La prima parte è dedicata ai diritti e doveri. A differenza della “Carta dei diritti” francese non include i soli diritti dell’uomo ma anche quelli del popolo, del cittadino e dei magistrati. I diritti sono elencati come norme legislative e non come indicazioni di tipo filosofico e morale, come in Francia. La carta dei doveri è del tutto nuova: si ispira al pensiero napoletano del Settecento (Genovesi e Gravina) e non a Robespierre il quale si rifiutò di inserire anche i doveri nella propria costituzione, per paura che potesse essere restaurata una sorta di autorità; i doveri saranno inseriti in Francia solo nel 1795. Pagano, ispirato dalla concezione del Genovesi e non da quella francese del ’95, sostiene che l’uomo in quanto portatore di istanze morali, se deve essere libero, deve farsi portatore di doveri. I doveri nascono dal principio di uguaglianza; poiché tutti gli uomini sono uguali e simili tra di loro, ciascuno deve comportarsi nei confronti dell’altro come si comporterebbe verso di sé: deve avere lo stesso senso di solidarietà e gli stessi affetti che ha verso se stesso. Sono presenti il dovere del rispetto verso l’altro, di soccorrere gli altri e nutrire i bisognosi. L’articolo 20 ci sembra quasi precursore del pensiero mazziniano: “E’ obbligato ogni uomo d’illuminare e d’istruire gli altri”. L’articolo 26 ci mostra invece il dovere dei Funzionari, dunque chi detiene il governo dello Stato: “Ogni pubblico Funzionario deve consecrare sé, i suoi talenti, la sua fortuna, e la sua vita per la conservazione e per lo vantaggio della Repubblica”. Il cittadino deve, con le proprie opere, collaborare al mantenimento dell’ordine sociale. Per questo ha obbligo di prestare servizio militare.

Sono interessanti due diritti fondamentali: quello dell’uomo a migliorarsi (art 2) e quello del cittadino ad essere premiato in proporzione ai suoi meriti (art 11).

Infine si prevedono due istituzioni: la censura e l’eforato.

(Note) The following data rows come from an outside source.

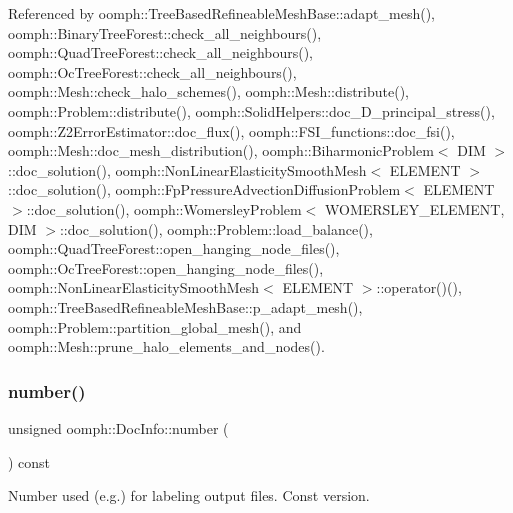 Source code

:Referenced by oomph\+::\+Tree\+Based\+Refineable\+Mesh\+Base\+::adapt\+\_\+mesh(), oomph\+::\+Binary\+Tree\+Forest\+::check\+\_\+all\+\_\+neighbours(), oomph\+::\+Quad\+Tree\+Forest\+::check\+\_\+all\+\_\+neighbours(), oomph\+::\+Oc\+Tree\+Forest\+::check\+\_\+all\+\_\+neighbours(), oomph\+::\+Mesh\+::check\+\_\+halo\+\_\+schemes(), oomph\+::\+Mesh\+::distribute(), oomph\+::\+Problem\+::distribute(), oomph\+::\+Solid\+Helpers\+::doc\+\_\+D\+\_\+principal\+\_\+stress(), oomph\+::\+Z2\+Error\+Estimator\+::doc\+\_\+flux(), oomph\+::\+F\+S\+I\+\_\+functions\+::doc\+\_\+fsi(), oomph\+::\+Mesh\+::doc\+\_\+mesh\+\_\+distribution(), oomph\+::\+Biharmonic\+Problem$<$ D\+I\+M $>$\+::doc\+\_\+solution(), oomph\+::\+Non\+Linear\+Elasticity\+Smooth\+Mesh$<$ E\+L\+E\+M\+E\+N\+T $>$\+::doc\+\_\+solution(), oomph\+::\+Fp\+Pressure\+Advection\+Diffusion\+Problem$<$ E\+L\+E\+M\+E\+N\+T $>$\+::doc\+\_\+solution(), oomph\+::\+Womersley\+Problem$<$ W\+O\+M\+E\+R\+S\+L\+E\+Y\+\_\+\+E\+L\+E\+M\+E\+N\+T, D\+I\+M $>$\+::doc\+\_\+solution(), oomph\+::\+Problem\+::load\+\_\+balance(), oomph\+::\+Quad\+Tree\+Forest\+::open\+\_\+hanging\+\_\+node\+\_\+files(), oomph\+::\+Oc\+Tree\+Forest\+::open\+\_\+hanging\+\_\+node\+\_\+files(), oomph\+::\+Non\+Linear\+Elasticity\+Smooth\+Mesh$<$ E\+L\+E\+M\+E\+N\+T $>$\+::operator()(), oomph\+::\+Tree\+Based\+Refineable\+Mesh\+Base\+::p\+\_\+adapt\+\_\+mesh(), oomph\+::\+Problem\+::partition\+\_\+global\+\_\+mesh(), and oomph\+::\+Mesh\+::prune\+\_\+halo\+\_\+elements\+\_\+and\+\_\+nodes().

\mbox{\label{classoomph_1_1DocInfo_a2a09b3c3e22fd874570ffc97b0610874}} 
\subsubsection{\texorpdfstring{number()}{number()}\hspace{0.1cm}{\footnotesize\ttfamily [2/2]}}
{\footnotesize\ttfamily unsigned oomph\+::\+Doc\+Info\+::number (\begin{DoxyParamCaption}{ }\end{DoxyParamCaption}) const\hspace{0.3cm}{\ttfamily [inline]}}



Number used (e.\+g.) for labeling output files. Const version. 



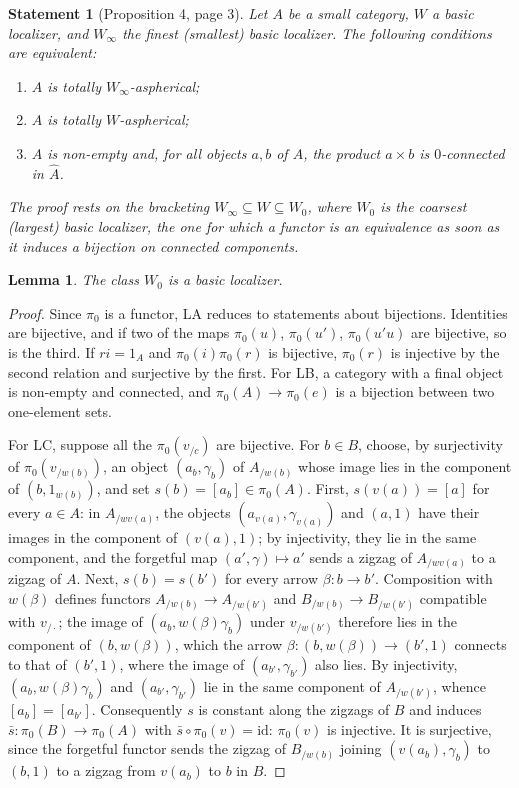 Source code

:\documentclass[11pt]{article}
\theoremstyle{plain}
\newtheorem*{enonce}{Statement}
\newtheorem{lemme}{Lemma}[section]
\theoremstyle{definition}
\theoremstyle{remark}
\begin{document}
\begin{enonce}[Proposition 4, page 3]
Let $A$ be a small category, $W$ a basic localizer, and $W_\infty$ the finest (smallest) basic localizer. The following conditions are equivalent:
\begin{enumerate}
\item[(i)] $A$ is totally $W_\infty$-aspherical;
\item[(ii)] $A$ is totally $W$-aspherical;
\item[(iii)] $A$ is non-empty and, for all objects $a, b$ of $A$, the product $a \times b$ is $0$-connected in $\hat A$.
\end{enumerate}
The proof rests on the bracketing $W_\infty \subseteq W \subseteq W_0$, where $W_0$ is the coarsest (largest) basic localizer, the one for which a functor is an equivalence as soon as it induces a bijection on connected components.
\end{enonce}

\begin{lemme}\label{lem:114-W0}
The class $W_0$ is a basic localizer.
\end{lemme}

\begin{proof}
Since $\pi_0$ is a functor, LA reduces to statements about bijections. Identities are bijective, and if two of the maps $\pi_0(u)$, $\pi_0(u')$, $\pi_0(u'u)$ are bijective, so is the third. If $ri = 1_A$ and $\pi_0(i)\pi_0(r)$ is bijective, $\pi_0(r)$ is injective by the second relation and surjective by the first. For LB, a category with a final object is non-empty and connected, and $\pi_0(A) \to \pi_0(e)$ is a bijection between two one-element sets.

For LC, suppose all the $\pi_0(v_{/c})$ are bijective. For $b \in B$, choose, by surjectivity of $\pi_0(v_{/w(b)})$, an object $(a_b, \gamma_b)$ of $A_{/w(b)}$ whose image lies in the component of $(b, 1_{w(b)})$, and set $s(b) = [a_b] \in \pi_0(A)$. First, $s(v(a)) = [a]$ for every $a \in A$: in $A_{/wv(a)}$, the objects $(a_{v(a)}, \gamma_{v(a)})$ and $(a, 1)$ have their images in the component of $(v(a), 1)$; by injectivity, they lie in the same component, and the forgetful map $(a', \gamma) \mapsto a'$ sends a zigzag of $A_{/wv(a)}$ to a zigzag of $A$. Next, $s(b) = s(b')$ for every arrow $\beta : b \to b'$. Composition with $w(\beta)$ defines functors $A_{/w(b)} \to A_{/w(b')}$ and $B_{/w(b)} \to B_{/w(b')}$ compatible with $v_{/\cdot}$; the image of $(a_b, w(\beta)\gamma_b)$ under $v_{/w(b')}$ therefore lies in the component of $(b, w(\beta))$, which the arrow $\beta : (b, w(\beta)) \to (b', 1)$ connects to that of $(b', 1)$, where the image of $(a_{b'}, \gamma_{b'})$ also lies. By injectivity, $(a_b, w(\beta)\gamma_b)$ and $(a_{b'}, \gamma_{b'})$ lie in the same component of $A_{/w(b')}$, whence $[a_b] = [a_{b'}]$. Consequently $s$ is constant along the zigzags of $B$ and induces $\bar s : \pi_0(B) \to \pi_0(A)$ with $\bar s \circ \pi_0(v) = \mathrm{id}$: $\pi_0(v)$ is injective. It is surjective, since the forgetful functor sends the zigzag of $B_{/w(b)}$ joining $(v(a_b), \gamma_b)$ to $(b, 1)$ to a zigzag from $v(a_b)$ to $b$ in $B$.
\end{proof}
\end{document}
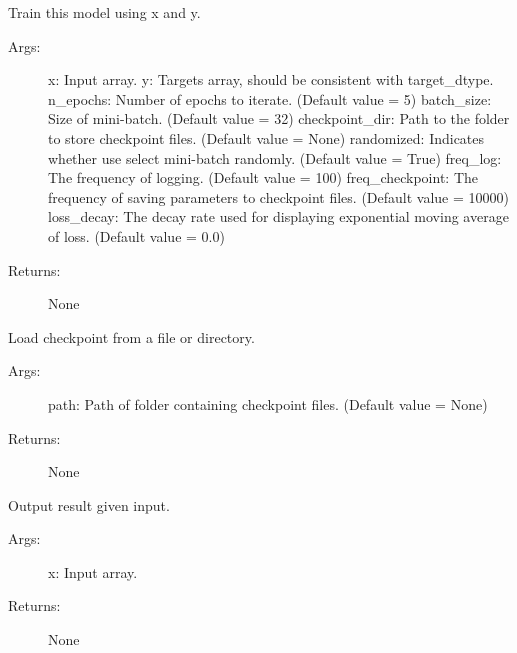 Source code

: \documentclass[letterpaper,10pt,english]{sphinxmanual}
\begin{document}
\begin{fulllineitems}
\begin{fulllineitems}
\label{legonet:legonet.models.NeuralNetwork.fit}
Train this model using x and y.
\begin{description}
\item[{Args:}] \leavevmode
x: Input array.
y: Targets array, should be consistent with target\_dtype.
n\_epochs: Number of epochs to iterate. (Default value = 5)
batch\_size: Size of mini-batch. (Default value = 32)
checkpoint\_dir: Path to the folder to store checkpoint files. (Default value = None)
randomized: Indicates whether use select mini-batch randomly. (Default value = True)
freq\_log: The frequency of logging. (Default value = 100)
freq\_checkpoint: The frequency of saving parameters to checkpoint files. (Default value = 10000)
loss\_decay: The decay rate used for displaying exponential moving average of loss. (Default value = 0.0)

\item[{Returns:}] \leavevmode
None

\end{description}

\end{fulllineitems}


\begin{fulllineitems}
\label{legonet:legonet.models.NeuralNetwork.load_checkpoint}
Load checkpoint from a file or directory.
\begin{description}
\item[{Args:}] \leavevmode
path: Path of folder containing checkpoint files. (Default value = None)

\item[{Returns:}] \leavevmode
None

\end{description}

\end{fulllineitems}


\begin{fulllineitems}
\label{legonet:legonet.models.NeuralNetwork.predict}
Output result given input.
\begin{description}
\item[{Args:}] \leavevmode
x: Input array.

\item[{Returns:}] \leavevmode
None

\end{description}

\end{fulllineitems}


\end{fulllineitems}
\end{document}
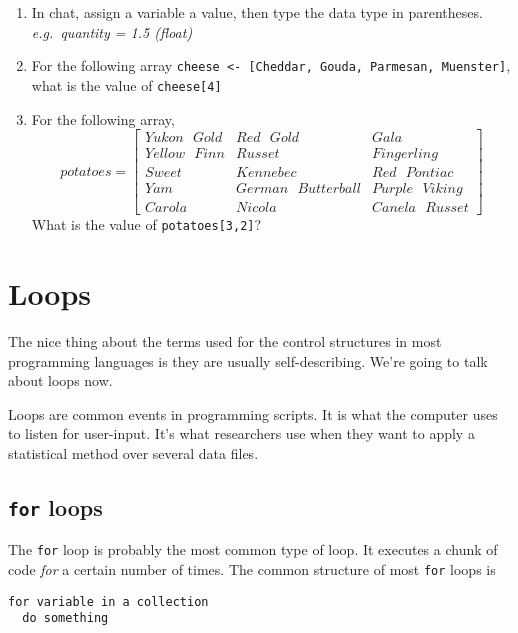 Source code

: \documentclass[
]{book}
\providecommand{\tightlist}{%
  \setlength{\itemsep}{0pt}\setlength{\parskip}{0pt}}
\begin{document}
\begin{enumerate}
\def\labelenumi{\arabic{enumi}.}
\tightlist
\item
  In chat, assign a variable a value, then type the data type in parentheses. \emph{e.g.~quantity = 1.5 (float)}
\item
  For the following array \texttt{cheese\ \textless{}-\ {[}Cheddar,\ Gouda,\ Parmesan,\ Muenster{]}}, what is the value of \texttt{cheese{[}4{]}}
\item
  For the following array, \begin{equation}
  potatoes =
  \begin{bmatrix}
  Yukon\text{ }Gold & Red\text{ }Gold & Gala \\
  Yellow\text{ }Finn & Russet & Fingerling \\
  Sweet & Kennebec & Red\text{ }Pontiac \\
  Yam & German\text{ }Butterball & Purple\text{ }Viking \\
  Carola & Nicola & Canela\text{ }Russet
  \end{bmatrix}
  \end{equation}What is the value of \texttt{potatoes{[}3,2{]}}?
\end{enumerate}

\chapter{Loops}\label{loops}

The nice thing about the terms used for the control structures in most programming languages is they are usually self-describing. We're going to talk about loops now.

Loops are common events in programming scripts. It is what the computer uses to listen for user-input. It's what researchers use when they want to apply a statistical method over several data files.

\section{\texorpdfstring{\texttt{for} loops}{for loops}}\label{for-loops}

The \texttt{for} loop is probably the most common type of loop. It executes a chunk of code \emph{for} a certain number of times. The common structure of most \texttt{for} loops is

\begin{verbatim}
for variable in a collection
  do something
\end{verbatim}
\end{document}
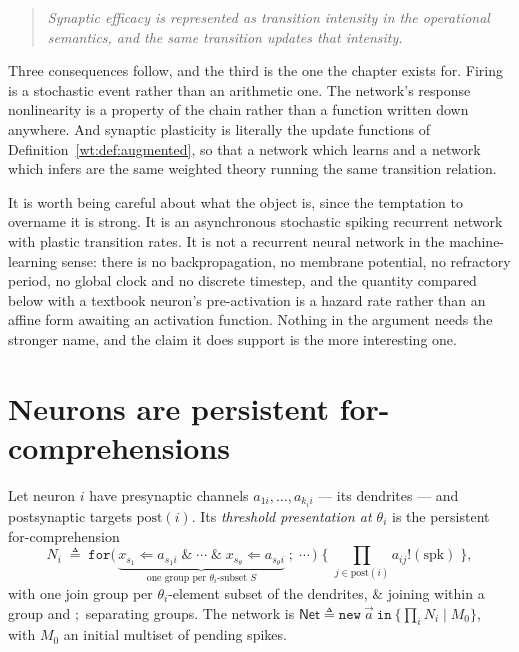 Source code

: \begin{quote}
\emph{Synaptic efficacy is represented as transition intensity in the operational
semantics, and the same transition updates that intensity.}
\end{quote}

Three consequences follow, and the third is the one the chapter exists for. Firing is a
stochastic event rather than an arithmetic one. The network's response nonlinearity is a
property of the chain rather than a function written down anywhere. And synaptic
plasticity is literally the update functions of Definition~\ref{wt:def:augmented}, so
that a network which learns and a network which infers are the same weighted theory
running the same transition relation.

It is worth being careful about what the object is, since the temptation to overname it
is strong. It is an asynchronous stochastic spiking recurrent network with plastic
transition rates. It is not a recurrent neural network in the machine-learning sense:
there is no backpropagation, no membrane potential, no refractory period, no global clock
and no discrete timestep, and the quantity compared below with a textbook neuron's
pre-activation is a hazard rate rather than an affine form awaiting an activation
function. Nothing in the argument needs the stronger name, and the claim it does support
is the more interesting one.

\section{Neurons are persistent for-comprehensions}

\begin{definition}[Neuron]
\label{spk:def:neuron}
Let neuron $i$ have presynaptic channels $a_{1i}, \ldots, a_{k_i i}$ --- its dendrites ---
and postsynaptic targets $\mathrm{post}(i)$. Its \emph{threshold presentation at
$\theta_i$} is the persistent for-comprehension
\[
  N_i \;\triangleq\;
  \texttt{for}\bigl(\,
    \underbrace{x_{s_1} \Leftarrow a_{s_1 i} \;\&\; \cdots \;\&\; x_{s_\theta} \Leftarrow a_{s_\theta i}}
    _{\text{one group per }\theta_i\text{-subset } S}
  \;;\; \cdots \,\bigr)
  \;\bigl\{\; \textstyle\prod_{j \in \mathrm{post}(i)} a_{ij}!(\mathrm{spk}) \;\bigr\},
\]
with one join group per $\theta_i$-element subset of the dendrites, $\&$ joining within a
group and $;$ separating groups. The network is
$\mathsf{Net} \triangleq \texttt{new}\ \vec{a}\ \texttt{in}\ \{\prod_i N_i \mid M_0\}$,
with $M_0$ an initial multiset of pending spikes.
\end{definition}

La censura serve a prevenire gli attacchi alla democrazia e che i costumi sfarzosi non prevalgano sulla miseria e giungano ad offendere il cittadino. Gli efori invece devono vigilare sull’equilibrio ed il regolare funzionamento dei tre poteri fondamentali: legislativo, esecutivo e giudiziario; sono i garanti della Costituzione.

 

·        Altri lavori

 

Come sappiamo, Pagano scrisse anche alcune tragedie. Queste hanno un fine pedagogico perché, secondo lui, il teatro non deve solo dilettare ma anche insegnare. Per arginare il pericolo dell’oscurantismo è necessario che la filosofia si mostri mascherata sul teatro per attirare l’attenzione del pubblico.